In Sam Levinson's needlessly self-serious "Assassination Nation," a gruesome, modern-day spin on the 17th century Salem witch trials by way of Mean-Girls-Gone-Wild, the central character Lily is an 18-year-old, opinionated high-school senior with a zero-f*cks-given attitude. She wears "Fatal Attraction" socks for kicks and sports kiddies' arm floats at the pool for no apparent reason. Her aura of indifference is so extreme that when she's rightfully called into the principal's office to answer for her pornographic class drawings, she shrugs it off at first. Then she launches into a feminist defense of her art as an expression of how hard it is for women to exist in the misogynistic ranks of the selfie-obsessed social media. "It's not about the nudity," she explains to her genuinely inquisitive teacher. "It's about the thousands of naked selfies you took to get just one right."
Her principal (Colman Domingo) lets her off the hook with a gentle warning and an insinuation that she might just be a beyond-her-years genius. But if I'm being honest, even after hearing Lily's lengthy justification twice, I am no closer to understanding her argument than I am to appreciating the messiness of the film that surrounds it. It's not that Lily is wrong—social media is sexist and toxic and guilty of setting impossible standards and every damning thing in-between. She is on the right track in articulating that (in this key scene and others) nudity doesn't automatically equate to sexuality. It's that her drawings don't make a sound point in the ballpark of her appeal. Like "Assassination Nation" itself, Lily clearly has a lot on her mind concerning our faux existence online. But neither she nor the miscalculated film that centers on her seems to have any clue as to how to grapple with critical thoughts in full-fledged statements. In that, "Assassination Nation" serves more like a checklist of grave topics that exclusively speaks, like Lily does, in shallow buzzwords without giving any of its themes the depth they deserve.

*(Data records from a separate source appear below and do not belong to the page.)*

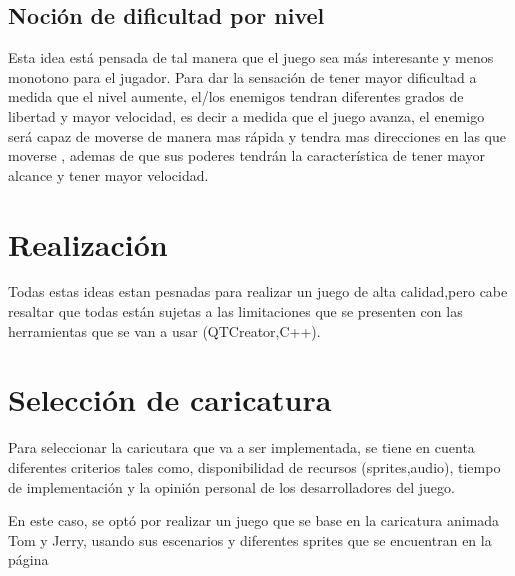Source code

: \documentclass{article}
\begin{document}
\subsection{Noción de dificultad por nivel}
Esta idea está pensada de tal manera que el juego sea más interesante y menos monotono para el jugador. Para dar la sensación de tener mayor dificultad a medida que el nivel aumente, el/los enemigos tendran diferentes grados de libertad y mayor velocidad, es decir a medida que el juego avanza, el enemigo será capaz de moverse de manera mas rápida y tendra mas direcciones en las que moverse , ademas de que sus poderes tendrán la característica de tener mayor alcance y tener mayor velocidad. 

\section{Realización}
Todas estas ideas estan pesnadas para realizar un juego de alta calidad,pero cabe resaltar que todas están sujetas a las limitaciones que se presenten con las herramientas que se van a usar (QTCreator,C++).

\section{Selección de caricatura}
Para seleccionar la caricutara que va a ser implementada, se tiene en cuenta diferentes criterios tales como, disponibilidad de recursos (sprites,audio), tiempo de implementación y la opinión personal de los desarrolladores del juego.

En este caso, se optó por realizar un juego que se base en la caricatura animada Tom y Jerry, usando sus escenarios y diferentes sprites que se encuentran en la página \cite{sprite}



\\

\end{document}
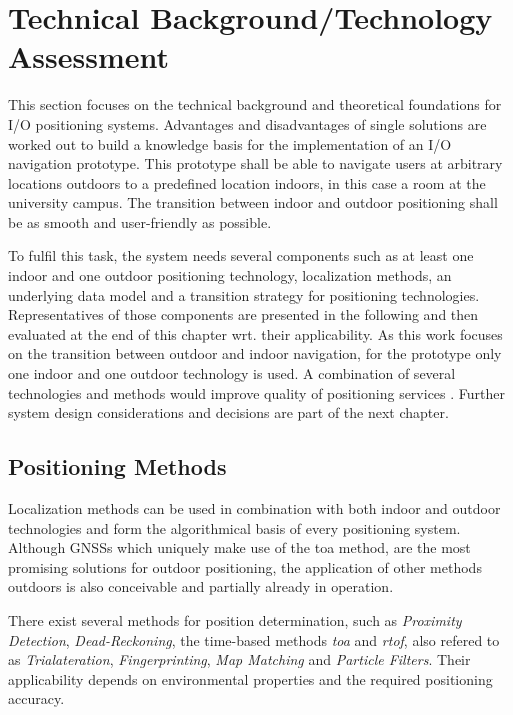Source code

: \chapter{Technical Background/Technology Assessment}

This section focuses on the technical background and theoretical foundations for I/O positioning systems. Advantages and disadvantages of single solutions are worked out to build a knowledge basis for the implementation of an I/O navigation prototype.
This prototype shall be able to navigate users at arbitrary locations outdoors to a predefined location indoors, in this case a room at the university campus. The transition between indoor and outdoor positioning shall be as smooth and user-friendly as possible.

To fulfil this task, the system needs several components such as at least one indoor and one outdoor positioning technology, localization methods, an underlying data model and a transition strategy for positioning technologies.
Representatives of those components are presented in the following and then evaluated at the end of this chapter wrt. their applicability. As this work focuses on the transition between outdoor and indoor navigation, for the prototype only one indoor and one outdoor technology is used. A combination of several technologies and methods would improve quality of positioning services \cite{challengesLBS}.
Further system design considerations and decisions are part of the next chapter. 


\section{Positioning Methods}

Localization methods can be used in combination with both indoor and outdoor technologies and form the algorithmical basis of every positioning system.
Although GNSSs which uniquely make use of the \ac{toa} method, are the most promising solutions for outdoor positioning, the application of other methods outdoors is also conceivable and partially already in operation.

There exist several methods for position determination, such as \textit{Proximity Detection}, \textit{Dead-Reckoning}, the time-based methods \textit{\ac{toa}} and \textit{\ac{rtof}}, also refered to as \textit{Trialateration}, \textit{Fingerprinting}, \textit{Map Matching} and \textit{Particle Filters}. 
Their applicability depends on environmental properties and the required positioning accuracy.

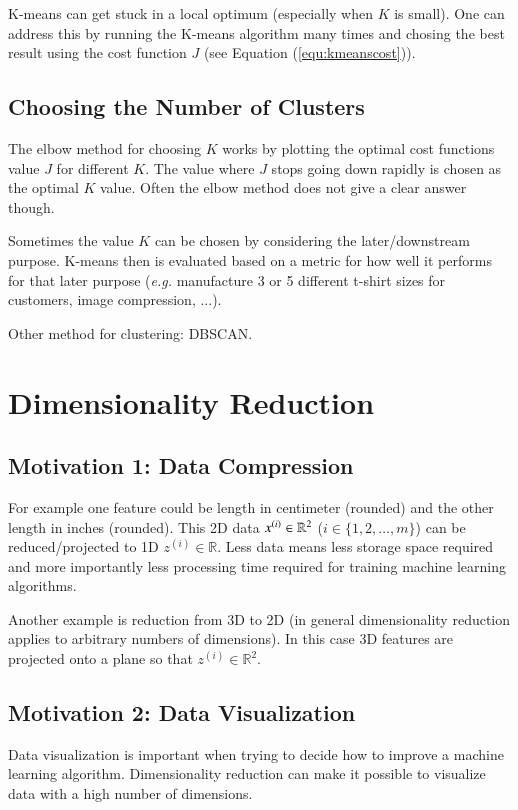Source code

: \documentclass[a4paper,twoside,10pt]{article}
\begin{document}
K-means can get stuck in a local optimum (especially when $K$ is small). One can address this by running the K-means algorithm many times and chosing the best result using the cost function $J$ (see Equation (\ref{equ:kmeanscost})).

\subsection{Choosing the Number of Clusters}
The elbow method for choosing $K$ works by plotting the optimal cost functions value $J$ for different $K$.
The value where $J$ stops going down rapidly is chosen as the optimal $K$ value.
Often the elbow method does not give a clear answer though.

Sometimes the value $K$ can be chosen by considering the later/downstream purpose.
K-means then is evaluated based on a metric for how well it performs for that later purpose
(\emph{e.g.} manufacture 3 or 5 different t-shirt sizes for customers, image compression, ...).

Other method for clustering: DBSCAN.

\section{Dimensionality Reduction}
\subsection{Motivation 1: Data Compression}
For example one feature could be length in centimeter (rounded) and the other length in inches (rounded).
This 2D data $x^{(i)}\in\mathbb{R}^2$ ($i\in\{1,2,\ldots,m\}$) can be reduced/projected to 1D $z^{(i)}\in\mathbb{R}$.
Less data means less storage space required and more importantly less processing time required for training machine learning algorithms.

Another example is reduction from 3D to 2D (in general dimensionality reduction applies to arbitrary numbers of dimensions).
In this case 3D features are projected onto a plane so that $z^{(i)}\in\mathbb{R}^2$.

\subsection{Motivation 2: Data Visualization}
Data visualization is important when trying to decide how to improve a machine learning algorithm.
Dimensionality reduction can make it possible to visualize data with a high number of dimensions.
\end{document}
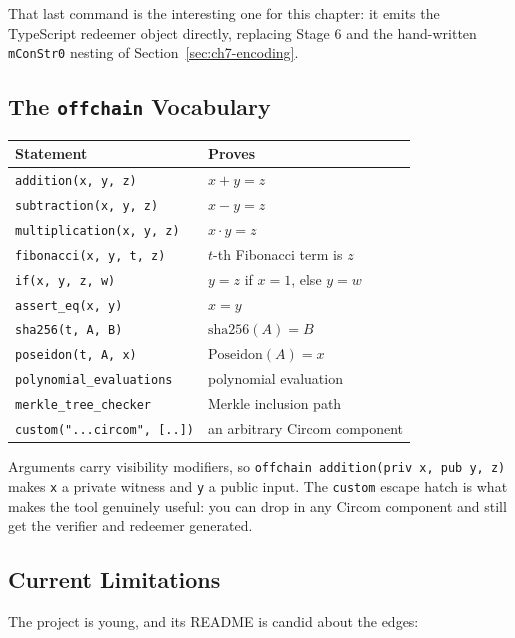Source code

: That last command is the interesting one for this chapter: it emits the
TypeScript redeemer object directly, replacing Stage 6 and the hand-written
\texttt{mConStr0} nesting of Section~\ref{sec:ch7-encoding}.

\subsection*{The \texttt{offchain} Vocabulary}

\begin{center}
\begin{tabular}{ll}
  \hline
  \textbf{Statement} & \textbf{Proves} \\
  \hline
  \texttt{addition(x, y, z)}        & $x + y = z$ \\
  \texttt{subtraction(x, y, z)}     & $x - y = z$ \\
  \texttt{multiplication(x, y, z)}  & $x \cdot y = z$ \\
  \texttt{fibonacci(x, y, t, z)}    & $t$-th Fibonacci term is $z$ \\
  \texttt{if(x, y, z, w)}           & $y = z$ if $x=1$, else $y = w$ \\
  \texttt{assert\_eq(x, y)}         & $x = y$ \\
  \texttt{sha256(t, A, B)}          & $\mathrm{sha256}(A) = B$ \\
  \texttt{poseidon(t, A, x)}        & $\mathrm{Poseidon}(A) = x$ \\
  \texttt{polynomial\_evaluations}  & polynomial evaluation \\
  \texttt{merkle\_tree\_checker}    & Merkle inclusion path \\
  \texttt{custom("...circom", [..])}& an arbitrary Circom component \\
  \hline
\end{tabular}
\end{center}

Arguments carry visibility modifiers, so \texttt{offchain addition(priv x, pub y, z)}
makes \texttt{x} a private witness and \texttt{y} a public input. The
\texttt{custom} escape hatch is what makes the tool genuinely useful: you can
drop in any Circom component and still get the verifier and redeemer generated.

\subsection*{Current Limitations}

The project is young, and its README is candid about the edges:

And right from the start, Levinson's film grants itself the permission to do exactly that—be a free-for-all table of contents that says close to nothing. The narrator Lily (a brave Odessa Young) gives us a trigger warning before she tells the tale of how her town Salem (get it?) lost its "motherf*cking mind" (her words, not mine). She indicates we'll be exposed to sexism, racism, homophobia, male gaze, swearing, rape attempt, blood, guts and all-things-awful imaginable in her tale of overnight survival that also involves her three best friends: Bex (Hari Nef), Sarah (Suki Waterhouse) and Em (Abra). And off we go: we laze with them during their philosophical gossip sessions, stroll with them in the inexplicably dark hallways and auditoriums of their school and get a feel for their superficial senior lives through feverish cinematography and a mind-numbingly busy soundtrack.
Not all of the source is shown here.